By David Pountain
Directed by Jörn Threlfall
Thirteen years after Irreversible and fifteen years after Memento, it’s by now pretty safe to say that the reverse chronology device has lost most of its novelty appeal, meaning that any filmmaker who chooses to tell their story backwards had better have some damn good reasons for it. Enter Over, a haunting new short from Jörn Threlfall that uses the technique, not as a central gimmick, but as a means to some disquieting ends. Consisting largely of just nine wide shots and set across a single day, the film depicts the aftermath of a neighbourhood death as the body is carted away, the scene is investigated and the authorities discretely clear out, leaving behind nothing but a bunch of flowers lying by the road. By placing these shots in reverse order, Threlfall allows the tension to build across a day of dwindling eventfulness as the primary questions emerge of who this person was and how they died. For the most part, the pensively still camera keeps at an unobtrusive distance from the proceedings as they play out in an eerily quiet London street, implicating the audience as a vaguely curious neighbour to the events.
The most visually busy shots come in the middle of the film where the numerous goings on with the police grant the viewer various options for which parts of the screen to focus on. But it’s also this section that sees Over break from its rigid style in favour of visual directness as brief cuts are made to the dead person’s possessions which have been taken into evidence. These items – from the individual’s coat to their shoes to their pocket sweets – are given new poignancy by the film’s structure. The reverse chronology allows the details of the deceased individual to accumulate the closer we get to their death, which, when the ‘correct’ order of events is considered, suggests our knowledge and memories of the person quickly fading away over a short period after their passing.

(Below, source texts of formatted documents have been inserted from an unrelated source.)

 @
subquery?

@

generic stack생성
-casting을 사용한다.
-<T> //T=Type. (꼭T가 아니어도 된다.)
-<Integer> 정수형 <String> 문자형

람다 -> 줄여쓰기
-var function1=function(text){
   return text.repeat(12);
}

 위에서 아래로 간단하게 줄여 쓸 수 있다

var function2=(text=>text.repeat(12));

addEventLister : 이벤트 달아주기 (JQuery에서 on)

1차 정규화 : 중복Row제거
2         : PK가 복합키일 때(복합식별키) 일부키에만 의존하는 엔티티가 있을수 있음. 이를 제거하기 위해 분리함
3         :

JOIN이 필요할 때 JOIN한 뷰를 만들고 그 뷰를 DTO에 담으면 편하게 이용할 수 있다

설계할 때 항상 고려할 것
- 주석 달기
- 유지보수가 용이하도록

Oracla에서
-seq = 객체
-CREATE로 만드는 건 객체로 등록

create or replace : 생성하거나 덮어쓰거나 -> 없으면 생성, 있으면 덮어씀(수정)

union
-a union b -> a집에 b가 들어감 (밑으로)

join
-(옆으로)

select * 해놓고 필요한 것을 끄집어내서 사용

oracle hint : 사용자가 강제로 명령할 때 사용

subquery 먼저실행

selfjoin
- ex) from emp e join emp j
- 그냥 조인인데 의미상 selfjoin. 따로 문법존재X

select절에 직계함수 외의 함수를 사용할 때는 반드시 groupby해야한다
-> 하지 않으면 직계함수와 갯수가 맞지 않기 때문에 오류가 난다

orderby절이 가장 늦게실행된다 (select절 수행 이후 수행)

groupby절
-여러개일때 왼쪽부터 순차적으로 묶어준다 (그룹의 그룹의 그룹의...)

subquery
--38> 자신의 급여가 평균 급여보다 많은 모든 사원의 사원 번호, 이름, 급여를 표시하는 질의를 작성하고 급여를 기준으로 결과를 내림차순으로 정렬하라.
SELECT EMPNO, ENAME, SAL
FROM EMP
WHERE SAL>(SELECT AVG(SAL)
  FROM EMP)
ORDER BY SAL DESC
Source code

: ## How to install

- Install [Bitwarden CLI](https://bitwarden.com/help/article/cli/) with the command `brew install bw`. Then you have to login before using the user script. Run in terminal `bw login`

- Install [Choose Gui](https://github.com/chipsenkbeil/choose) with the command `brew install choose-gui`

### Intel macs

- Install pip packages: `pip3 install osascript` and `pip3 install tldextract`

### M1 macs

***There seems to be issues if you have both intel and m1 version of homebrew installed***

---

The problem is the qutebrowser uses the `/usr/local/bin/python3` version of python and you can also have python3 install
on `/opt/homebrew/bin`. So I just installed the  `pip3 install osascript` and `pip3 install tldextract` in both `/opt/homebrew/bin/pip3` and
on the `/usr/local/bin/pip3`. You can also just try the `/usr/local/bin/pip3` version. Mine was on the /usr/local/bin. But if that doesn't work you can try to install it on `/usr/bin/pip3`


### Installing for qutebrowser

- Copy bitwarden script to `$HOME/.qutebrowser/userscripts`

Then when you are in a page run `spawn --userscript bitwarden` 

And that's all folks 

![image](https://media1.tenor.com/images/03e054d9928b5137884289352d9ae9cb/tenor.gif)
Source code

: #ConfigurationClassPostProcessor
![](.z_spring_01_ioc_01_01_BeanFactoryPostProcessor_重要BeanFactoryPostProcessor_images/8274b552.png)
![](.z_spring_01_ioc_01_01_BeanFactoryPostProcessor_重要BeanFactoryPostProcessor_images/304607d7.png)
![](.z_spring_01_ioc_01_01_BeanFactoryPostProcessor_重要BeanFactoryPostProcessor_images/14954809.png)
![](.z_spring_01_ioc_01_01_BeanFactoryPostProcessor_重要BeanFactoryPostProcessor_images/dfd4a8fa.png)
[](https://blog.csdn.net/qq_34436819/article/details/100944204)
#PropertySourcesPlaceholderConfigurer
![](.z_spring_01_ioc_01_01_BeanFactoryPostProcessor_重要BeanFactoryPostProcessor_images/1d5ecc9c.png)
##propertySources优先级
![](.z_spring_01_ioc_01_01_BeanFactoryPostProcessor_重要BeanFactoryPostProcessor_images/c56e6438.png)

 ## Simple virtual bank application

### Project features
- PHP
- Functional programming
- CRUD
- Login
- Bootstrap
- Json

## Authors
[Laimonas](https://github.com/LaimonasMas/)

When Over finally reveals the misfortune that triggers an only mild disruption in its immediate neighbourhood, it’s both a sad end for a life and a deadpan punchline to a grim cosmic joke on how little impact a life can make. It is in this notion that the film’s title – a single word that, in the context of the short, can be read in several ways – finds its most unsettling meaning. It plays on the common fear that, after we’re gone, all evidence of our presence will be lost to time and it will almost be like we never existed – the world, and everyone we knew, will promptly be ‘over’ us.